-- Opening Marker --
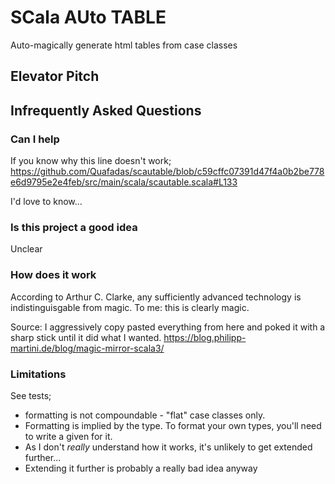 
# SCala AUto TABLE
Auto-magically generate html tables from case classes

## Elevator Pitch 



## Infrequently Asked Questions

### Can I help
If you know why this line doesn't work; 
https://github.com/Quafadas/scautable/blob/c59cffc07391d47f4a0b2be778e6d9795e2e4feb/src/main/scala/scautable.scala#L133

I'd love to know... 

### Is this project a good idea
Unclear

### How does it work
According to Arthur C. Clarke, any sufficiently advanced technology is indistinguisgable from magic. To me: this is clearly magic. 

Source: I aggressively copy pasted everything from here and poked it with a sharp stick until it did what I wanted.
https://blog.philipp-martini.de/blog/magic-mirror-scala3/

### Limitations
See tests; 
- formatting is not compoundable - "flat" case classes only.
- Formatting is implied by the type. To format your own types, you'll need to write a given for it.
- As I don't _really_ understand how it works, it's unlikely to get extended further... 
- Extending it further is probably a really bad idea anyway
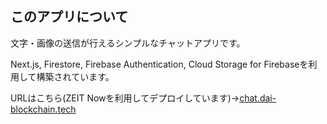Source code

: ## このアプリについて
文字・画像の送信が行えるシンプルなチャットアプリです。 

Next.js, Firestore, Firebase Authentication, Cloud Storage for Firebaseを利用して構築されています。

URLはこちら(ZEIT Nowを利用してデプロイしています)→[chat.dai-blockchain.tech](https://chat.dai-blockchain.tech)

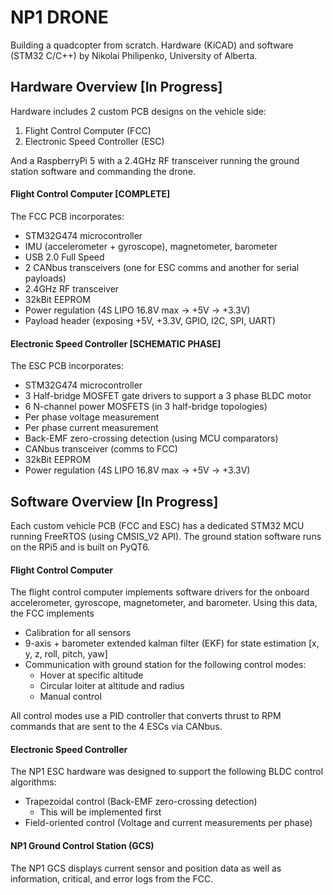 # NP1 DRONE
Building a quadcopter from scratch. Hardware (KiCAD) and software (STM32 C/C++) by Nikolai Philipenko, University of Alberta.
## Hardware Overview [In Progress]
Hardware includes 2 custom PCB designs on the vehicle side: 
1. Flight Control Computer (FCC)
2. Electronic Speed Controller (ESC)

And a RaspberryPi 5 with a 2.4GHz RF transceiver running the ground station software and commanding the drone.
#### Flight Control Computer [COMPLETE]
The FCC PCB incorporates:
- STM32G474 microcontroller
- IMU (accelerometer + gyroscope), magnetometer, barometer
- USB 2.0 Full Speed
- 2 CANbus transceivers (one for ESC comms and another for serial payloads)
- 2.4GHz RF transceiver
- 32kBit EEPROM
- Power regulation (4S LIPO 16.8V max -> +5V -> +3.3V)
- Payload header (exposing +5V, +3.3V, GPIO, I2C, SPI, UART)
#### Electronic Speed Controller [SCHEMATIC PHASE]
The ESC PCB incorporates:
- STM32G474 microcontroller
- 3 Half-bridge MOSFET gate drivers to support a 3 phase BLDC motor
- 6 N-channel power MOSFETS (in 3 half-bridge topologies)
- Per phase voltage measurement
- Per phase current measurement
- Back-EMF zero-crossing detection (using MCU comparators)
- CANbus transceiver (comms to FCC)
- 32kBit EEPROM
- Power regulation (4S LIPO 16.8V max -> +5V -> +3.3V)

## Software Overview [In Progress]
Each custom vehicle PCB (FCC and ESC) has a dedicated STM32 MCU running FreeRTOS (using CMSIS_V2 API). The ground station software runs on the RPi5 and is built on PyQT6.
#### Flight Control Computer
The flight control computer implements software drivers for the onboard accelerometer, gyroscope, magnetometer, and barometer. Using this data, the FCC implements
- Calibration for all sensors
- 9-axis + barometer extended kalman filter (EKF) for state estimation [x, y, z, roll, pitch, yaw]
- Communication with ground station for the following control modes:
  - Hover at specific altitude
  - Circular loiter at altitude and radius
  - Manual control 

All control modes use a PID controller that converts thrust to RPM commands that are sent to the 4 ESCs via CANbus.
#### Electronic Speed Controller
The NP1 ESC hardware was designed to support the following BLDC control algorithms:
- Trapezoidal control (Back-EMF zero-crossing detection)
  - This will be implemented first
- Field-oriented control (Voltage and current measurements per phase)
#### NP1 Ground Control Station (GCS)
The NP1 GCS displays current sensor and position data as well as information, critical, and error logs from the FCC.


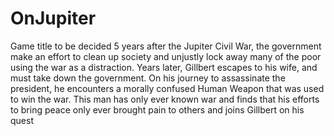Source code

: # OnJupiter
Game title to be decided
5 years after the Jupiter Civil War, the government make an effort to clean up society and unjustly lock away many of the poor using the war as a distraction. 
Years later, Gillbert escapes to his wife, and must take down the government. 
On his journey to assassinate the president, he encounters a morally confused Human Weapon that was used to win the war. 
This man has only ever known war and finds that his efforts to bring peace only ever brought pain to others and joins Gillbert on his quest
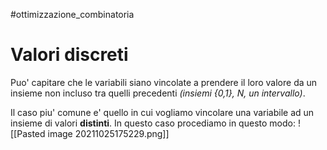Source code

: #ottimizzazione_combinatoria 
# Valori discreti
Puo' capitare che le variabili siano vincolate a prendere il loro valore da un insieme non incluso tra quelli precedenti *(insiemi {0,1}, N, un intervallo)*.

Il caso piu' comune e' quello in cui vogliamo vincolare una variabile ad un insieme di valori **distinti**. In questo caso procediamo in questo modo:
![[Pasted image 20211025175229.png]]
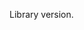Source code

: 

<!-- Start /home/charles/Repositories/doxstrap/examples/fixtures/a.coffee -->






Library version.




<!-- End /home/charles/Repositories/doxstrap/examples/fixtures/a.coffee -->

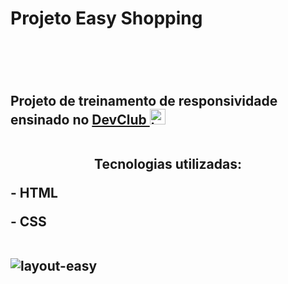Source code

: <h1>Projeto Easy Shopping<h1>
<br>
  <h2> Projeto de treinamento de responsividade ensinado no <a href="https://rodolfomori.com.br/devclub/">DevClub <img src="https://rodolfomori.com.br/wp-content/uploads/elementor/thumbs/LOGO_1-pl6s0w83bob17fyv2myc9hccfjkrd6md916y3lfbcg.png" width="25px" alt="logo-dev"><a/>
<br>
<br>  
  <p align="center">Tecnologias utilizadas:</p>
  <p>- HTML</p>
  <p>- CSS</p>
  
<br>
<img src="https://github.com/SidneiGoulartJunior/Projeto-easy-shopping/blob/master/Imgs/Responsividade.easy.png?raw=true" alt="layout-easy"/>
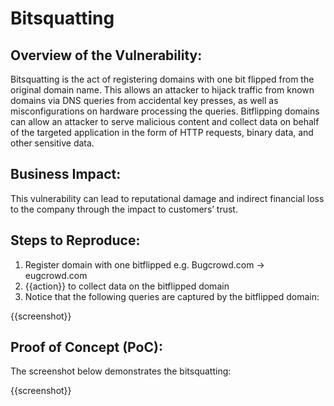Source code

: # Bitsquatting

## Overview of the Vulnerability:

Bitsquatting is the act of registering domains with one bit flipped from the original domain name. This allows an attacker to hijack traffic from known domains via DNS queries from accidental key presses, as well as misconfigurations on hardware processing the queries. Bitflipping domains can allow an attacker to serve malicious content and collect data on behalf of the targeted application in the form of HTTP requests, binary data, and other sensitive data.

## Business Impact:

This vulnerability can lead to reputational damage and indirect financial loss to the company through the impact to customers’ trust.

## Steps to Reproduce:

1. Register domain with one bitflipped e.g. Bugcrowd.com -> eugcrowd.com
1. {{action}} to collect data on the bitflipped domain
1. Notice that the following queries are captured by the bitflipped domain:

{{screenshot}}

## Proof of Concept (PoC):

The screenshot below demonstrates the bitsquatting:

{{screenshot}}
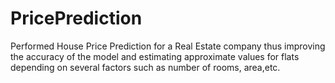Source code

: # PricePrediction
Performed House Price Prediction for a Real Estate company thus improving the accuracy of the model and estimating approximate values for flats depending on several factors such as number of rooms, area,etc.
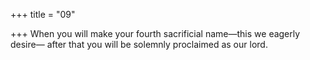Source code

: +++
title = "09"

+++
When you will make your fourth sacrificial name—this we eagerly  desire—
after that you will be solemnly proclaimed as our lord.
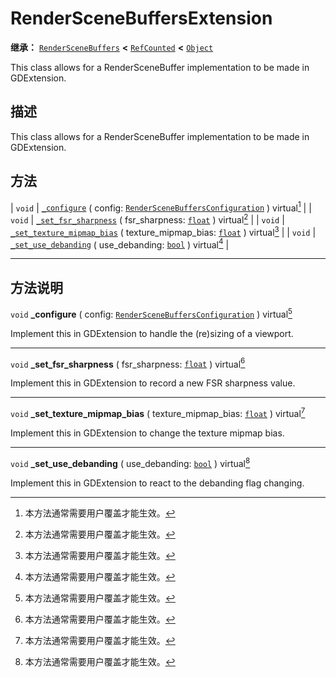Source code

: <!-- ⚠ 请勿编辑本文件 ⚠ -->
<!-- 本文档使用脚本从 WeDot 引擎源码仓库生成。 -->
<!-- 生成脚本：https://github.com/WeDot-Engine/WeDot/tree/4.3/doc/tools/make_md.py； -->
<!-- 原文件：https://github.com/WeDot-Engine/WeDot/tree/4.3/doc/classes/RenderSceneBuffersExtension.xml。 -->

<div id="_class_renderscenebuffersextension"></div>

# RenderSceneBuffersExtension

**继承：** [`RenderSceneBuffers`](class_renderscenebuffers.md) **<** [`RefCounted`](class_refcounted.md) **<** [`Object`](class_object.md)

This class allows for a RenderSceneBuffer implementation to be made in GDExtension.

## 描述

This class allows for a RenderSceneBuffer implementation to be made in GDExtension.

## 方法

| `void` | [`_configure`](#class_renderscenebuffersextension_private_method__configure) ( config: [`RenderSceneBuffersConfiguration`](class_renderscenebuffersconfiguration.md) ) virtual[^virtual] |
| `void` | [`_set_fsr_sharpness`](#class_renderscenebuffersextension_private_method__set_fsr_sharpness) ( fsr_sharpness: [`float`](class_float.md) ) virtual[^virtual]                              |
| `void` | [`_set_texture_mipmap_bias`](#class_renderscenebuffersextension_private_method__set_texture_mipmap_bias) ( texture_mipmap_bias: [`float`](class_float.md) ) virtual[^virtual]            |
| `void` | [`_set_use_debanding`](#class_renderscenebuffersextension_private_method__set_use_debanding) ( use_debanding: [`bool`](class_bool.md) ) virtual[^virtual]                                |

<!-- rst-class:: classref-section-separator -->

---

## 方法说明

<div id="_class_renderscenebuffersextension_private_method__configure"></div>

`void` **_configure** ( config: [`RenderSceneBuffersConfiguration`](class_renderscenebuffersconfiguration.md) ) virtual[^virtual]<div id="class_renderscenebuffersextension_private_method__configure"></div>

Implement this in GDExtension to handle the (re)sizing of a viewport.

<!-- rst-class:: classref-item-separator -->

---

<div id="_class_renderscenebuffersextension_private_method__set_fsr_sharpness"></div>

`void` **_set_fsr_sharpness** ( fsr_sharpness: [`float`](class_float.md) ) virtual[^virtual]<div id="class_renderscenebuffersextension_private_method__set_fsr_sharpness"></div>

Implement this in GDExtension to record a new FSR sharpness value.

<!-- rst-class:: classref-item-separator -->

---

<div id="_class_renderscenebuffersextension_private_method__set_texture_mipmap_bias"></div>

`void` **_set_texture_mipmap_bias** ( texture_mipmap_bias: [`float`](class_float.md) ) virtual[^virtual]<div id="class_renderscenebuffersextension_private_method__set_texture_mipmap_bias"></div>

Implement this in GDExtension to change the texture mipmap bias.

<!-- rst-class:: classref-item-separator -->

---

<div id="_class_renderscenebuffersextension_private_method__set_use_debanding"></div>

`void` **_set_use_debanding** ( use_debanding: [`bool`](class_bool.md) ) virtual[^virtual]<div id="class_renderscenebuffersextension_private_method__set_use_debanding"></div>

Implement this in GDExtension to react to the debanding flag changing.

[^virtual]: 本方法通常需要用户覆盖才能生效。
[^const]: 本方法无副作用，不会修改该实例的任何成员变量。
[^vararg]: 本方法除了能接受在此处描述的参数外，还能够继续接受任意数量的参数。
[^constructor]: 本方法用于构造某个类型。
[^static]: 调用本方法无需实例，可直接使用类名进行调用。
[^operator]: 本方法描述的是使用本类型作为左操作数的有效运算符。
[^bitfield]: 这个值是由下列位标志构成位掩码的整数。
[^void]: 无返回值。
-- Closing Marker --
_TASK ITEM:_
Output the lines, exactly: the first line of the entries above, every line after it, and the line with "### How does it work" as the last. No pictures.

_ANSWER FOR THIS EXERCISE:_
# SCala AUto TABLE
Auto-magically generate html tables from case classes

## Elevator Pitch 



## Infrequently Asked Questions

### Can I help
If you know why this line doesn't work; 
https://github.com/Quafadas/scautable/blob/c59cffc07391d47f4a0b2be778e6d9795e2e4feb/src/main/scala/scautable.scala#L133

I'd love to know... 

### Is this project a good idea
Unclear

### How does it work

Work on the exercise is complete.